Comment Re:Or.. (Score 0) 360

Are you fucking retarded? The OpenBLD team can always contribute fixes to the version that OpenSSL maintains.

So basically what they want to do is take their pet project, fix a bloated pile of crap, and do it with no concern for other OSes and everyone's requirements which have everything to do with producing actual useful output?

They've got to be pretty lazy and extremely selfish to make such a retarded decision.

But hey, you're right, they should totally create a vendor-locked version of an extremely critical core Internet security technology and then tell people that they can either pay up or do the work to vender-unlock their non-portable code themselves. Selfish fucks.

Comment Re:Or.. (Score 0) 360

The OpenBSD folks aren't even makeing it closed source. It's out there if you want it. And it's specific to OpenBSD because---guess what---it's being done by OpenBSD developers.

And

OMG nuuuu!!111oneeleven People on the internet aren't working for free for me!! How dare those evil fuckers want to get fucking paid for FUCKING WORK!!!

Conflicting stances.

The fact of the matter is they have two possible modes of operation: Contribute code back to OpenSSL or create a project tied to OpenBSD that won't run elsewhere. They've voiced openly that this new code will run on OpenBSD but not elsewhere, but that they'll fix it to run elsewhere if you give them money. Or, you could apply your own effort to it.
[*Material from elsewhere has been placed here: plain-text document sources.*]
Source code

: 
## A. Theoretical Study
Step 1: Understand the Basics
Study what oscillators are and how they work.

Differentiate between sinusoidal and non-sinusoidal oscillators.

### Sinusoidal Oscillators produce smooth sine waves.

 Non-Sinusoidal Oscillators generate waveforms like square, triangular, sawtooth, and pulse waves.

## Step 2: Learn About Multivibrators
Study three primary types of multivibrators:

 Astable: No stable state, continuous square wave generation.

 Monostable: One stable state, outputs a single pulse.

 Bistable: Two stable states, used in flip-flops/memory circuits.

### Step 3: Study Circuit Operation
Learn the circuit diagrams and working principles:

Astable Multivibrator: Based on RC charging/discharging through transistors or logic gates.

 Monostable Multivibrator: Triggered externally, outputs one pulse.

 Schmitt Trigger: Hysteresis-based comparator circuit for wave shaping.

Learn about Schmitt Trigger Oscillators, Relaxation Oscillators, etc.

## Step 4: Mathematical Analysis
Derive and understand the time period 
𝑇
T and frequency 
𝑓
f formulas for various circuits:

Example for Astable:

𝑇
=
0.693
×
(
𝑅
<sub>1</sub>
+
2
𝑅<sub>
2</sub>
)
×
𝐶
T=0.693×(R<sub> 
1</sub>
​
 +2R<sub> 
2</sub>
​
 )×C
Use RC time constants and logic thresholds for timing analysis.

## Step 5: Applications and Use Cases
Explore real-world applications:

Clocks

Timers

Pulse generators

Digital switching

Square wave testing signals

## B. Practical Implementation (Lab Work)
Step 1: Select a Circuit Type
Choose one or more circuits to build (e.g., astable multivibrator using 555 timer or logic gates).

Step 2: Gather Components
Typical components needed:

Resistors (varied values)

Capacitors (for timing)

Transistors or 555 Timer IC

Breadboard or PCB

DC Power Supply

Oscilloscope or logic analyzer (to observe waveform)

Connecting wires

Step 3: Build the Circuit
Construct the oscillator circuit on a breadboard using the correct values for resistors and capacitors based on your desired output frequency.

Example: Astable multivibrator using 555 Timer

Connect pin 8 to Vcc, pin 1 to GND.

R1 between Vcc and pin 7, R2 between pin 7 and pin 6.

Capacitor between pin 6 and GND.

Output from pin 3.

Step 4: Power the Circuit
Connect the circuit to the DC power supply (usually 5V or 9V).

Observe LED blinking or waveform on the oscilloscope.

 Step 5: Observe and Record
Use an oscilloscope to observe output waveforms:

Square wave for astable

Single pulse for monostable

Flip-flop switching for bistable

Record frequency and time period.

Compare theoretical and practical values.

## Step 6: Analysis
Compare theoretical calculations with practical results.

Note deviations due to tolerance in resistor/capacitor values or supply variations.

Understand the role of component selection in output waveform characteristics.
Fact of the matter is they're not being philanthropic; they're dangling a carrot and telling you if you want it you can either pay them to bring it down to you or you can climb the mountain and come take it. They're putting in some effort to grow the carrot, but they've decided to plant their carrot field atop a mountain instead of using the fertile farm land at the base where the villagers can get to it. Only the elite--the rich or the strong--can get the carrot, either by climbing the mountain themselves or by paying for the privilege of having it brought to them. In this model, it happens that once somebody has done this, they can grow their own carrots (with some of the same effort) from the first carrot, and give carrots to all regardless of their affluence or their fitness to climb the mountain.